それが肉体的な維持に関わるものです。次はメンタル、心の問題に関わるものです。心はいつも不安定です。いつもアップダウン。あっちいったり、こっちいったりしている。そして、みんなが同じような心のニーズを満たそうとしている。心的な欲求、自分の必要を満たすために関係を必要としているわけです。みんながみんな、その関係を自分の思い通りに関係を満たそうとしてみんなが競い合っている。それは怒りに導かれる。その関係によって、私たちは、怒りそして恐れというものに至ります。あるいは、その人間関係によって嘆きます。または、その関係が満たされなかったら攻撃する。
そのようにして、肉体的なニーズも心的なニーズも満たすのに非常に大変だという事が分かります。
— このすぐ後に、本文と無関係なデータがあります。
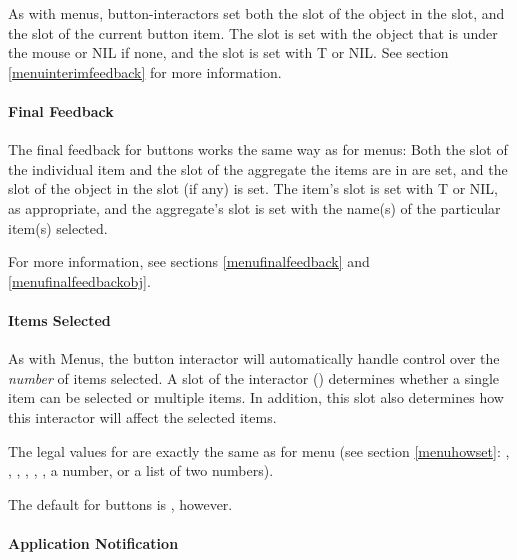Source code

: As with menus, button-interactors set both the  slot of
the object in the  slot, and the 
slot of the current button item.  The  slot is set with the
object that is under the mouse or NIL if none, and the
 slot is set with T or NIL.  See section
\ref{menuinterimfeedback} for more information.

\paragraph{Final Feedback}
\label{buttonfinalfeedback}

The final feedback for buttons works the same way as for menus:
Both the  slot of the
individual item and the  slot of the aggregate
the items are in are set, and the  slot of the object in the
 slot (if any) is set.
The item's  slot is set with T or NIL, as
appropriate, and the aggregate's  slot is set with the
name(s) of the particular item(s) selected.

For more information, see sections \ref{menufinalfeedback} and
\ref{menufinalfeedbackobj}.

\paragraph{Items Selected}
\label{buttonhowset}

As with Menus, the button interactor will automatically handle control over
the {\it number}
of items selected.  A slot of the interactor () determines
whether a single item can be selected or multiple items.  In addition, this
slot also determines how this interactor will affect the selected items.

The legal values for  are exactly the same as for menu (see
section \ref{menuhowset}:
, , , , ,
, a number, or a list of two numbers).

The default for buttons is , however.


\paragraph{Application Notification}
\label{buttonfinalfunc}

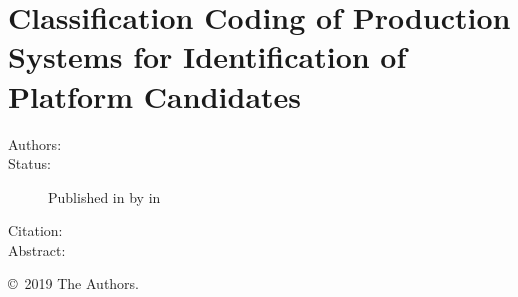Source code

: \chapter[Classification Coding of Production Systems]{Classification Coding of Production Systems for Identification of Platform Candidates}\label{paper:clsfCoding}
\setcounter{page}{95}

\begin{description}
  \item[Authors:] 
  \item[Status:] Published in \citeyear{SorensenClsfCoding} by  in %
  \item[Citation:] 
  \item[Abstract:]  
\end{description}

\vfill
\noindent\copyright~2019 The Authors.

% 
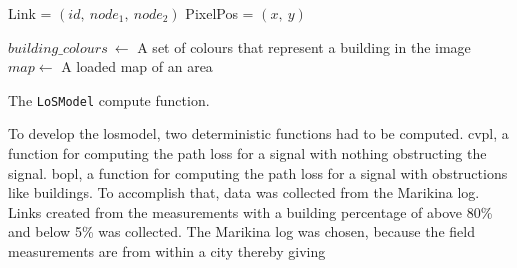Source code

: \begin{algorithm}[H]
    \DontPrintSemicolon

    Link = $(\mathit{id},\ \mathit{node_1},\ \mathit{node_2})$\;
    PixelPos = $(\mathit{x},\ \mathit{y})$\;\;
    
    $\mathit{building\_colours}\ \leftarrow$ A set of colours that represent a building in the image\;
    $\mathit{map} \leftarrow$ A loaded map of an area\;

    \caption{The \texttt{LoSModel} compute function.}
    \label{algo:}
\end{algorithm}




To develop the \gls{losmodel}, two deterministic functions had to be computed. \gls{cvpl}, a function for computing the path loss for a signal with nothing obstructing the signal. \gls{bopl}, a function for computing the path loss for a signal with obstructions like buildings. To accomplish that, data was collected from the Marikina log. Links created from the measurements with a building percentage of above 80\% and below 5\% was collected.
The Marikina log was chosen, because the field measurements are from within a city thereby giving

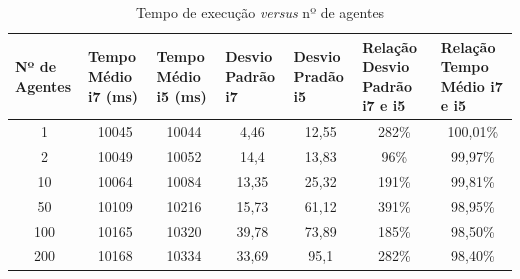 \documentclass[conference]{IEEEtran}
\begin{document}
\begin{table}[ht]
\centering
\caption{Tempo de execução \textit{versus} nº de agentes}
\label{tab:resultadostab}
\begin{tabular}{|c|c|c|c|c|c|c|}
\hline
\multicolumn{1}{|l|}{Nº de Agentes} & \multicolumn{1}{l|}{Tempo Médio i7 (ms)} & \multicolumn{1}{l|}{Tempo Médio i5 (ms)} & \multicolumn{1}{l|}{Desvio Padrão i7} & \multicolumn{1}{l|}{Desvio Pradão i5} & \multicolumn{1}{l|}{Relação Desvio Padrão i7 e i5} & \multicolumn{1}{l|}{Relação Tempo Médio i7 e i5} \\ \hline
1                                   & 10045                                    & 10044                                    & 4,46                                  & 12,55                                 & 282\%                                              & 100,01\%                                         \\ \hline
2                                   & 10049                                    & 10052                                    & 14,4                                  & 13,83                                 & 96\%                                               & 99,97\%                                          \\ \hline
10                                  & 10064                                    & 10084                                    & 13,35                                 & 25,32                                 & 191\%                                              & 99,81\%                                          \\ \hline
50                                  & 10109                                    & 10216                                    & 15,73                                 & 61,12                                 & 391\%                                              & 98,95\%                                          \\ \hline
100                                 & 10165                                    & 10320                                    & 39,78                                 & 73,89                                 & 185\%                                              & 98,50\%                                          \\ \hline
200                                 & 10168                                    & 10334                                    & 33,69                                 & 95,1                                  & 282\%                                              & 98,40\%                                          \\ \hline

\end{tabular}
\end{table}
\end{document}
そうして、何のために生きたらいいのか、どうして生きたらいいのかに困惑します。
どういうわけか、私たちの文明が進歩すればするほどわたしたちの嘆きとか苦しみは増えていっているわけです。ここで最初の問いがあるわけです。「私たちは幸せになりたい。なのに苦しみが増えていっているのはなぜなのか?」私達は個人的なレベルでも、国家的なレベルでも、国際的なレベルでも、水とか石油とかで競い合って、国家的レベルで対立しているわけです。生存競争によって国際レベルで経済的な崩壊に至っている。また食料危機もそうです。ある人は日々の糧もない、しかし一方である人は食べ物を蓄え過ぎている。環境問題もあります。空気、水など様々なものが環境汚染によって、私達の生活が聞きを迎えている。社会的危機、政治的危機もある。ある国が戦争をおこしてそれによって他の国が対抗している。なんでそういう事になるのか?みんなが必要を満たされていないという事、肉体的なレベルの必要さえ満たされていない。そして、戦争に至るわけです。このような、食料、経済、環境、政治的危機によって戦争になるわけです。これらの問題に全部終止符を打たなければなりません。なぜなら、人間は幸せを求めているからです。ではどうやって出来るでしょうか?
これらの、今我々が従って生きている公式に問題があります。欠落しているものがあります。何か?それは何が欠けているのか?
それは、私達はいつも体と心に関するものだけに夢中になっているという事です。
”魂”に意識を向けるという事が欠けているのです。
私達は体と心に関するものだけで、幸せになろうとしているのです。目に見える肉体と、目に見えない心を満たそうとしているにすぎない。私達にとって、最も重要な部分を忘れている、魂についてです。その本来の自分ですらないものだけに、意識がすべて注がれてしまっているから。魂は非常にポジティブな質を身につけている。魂というのは本来永遠なる知識を身につけている。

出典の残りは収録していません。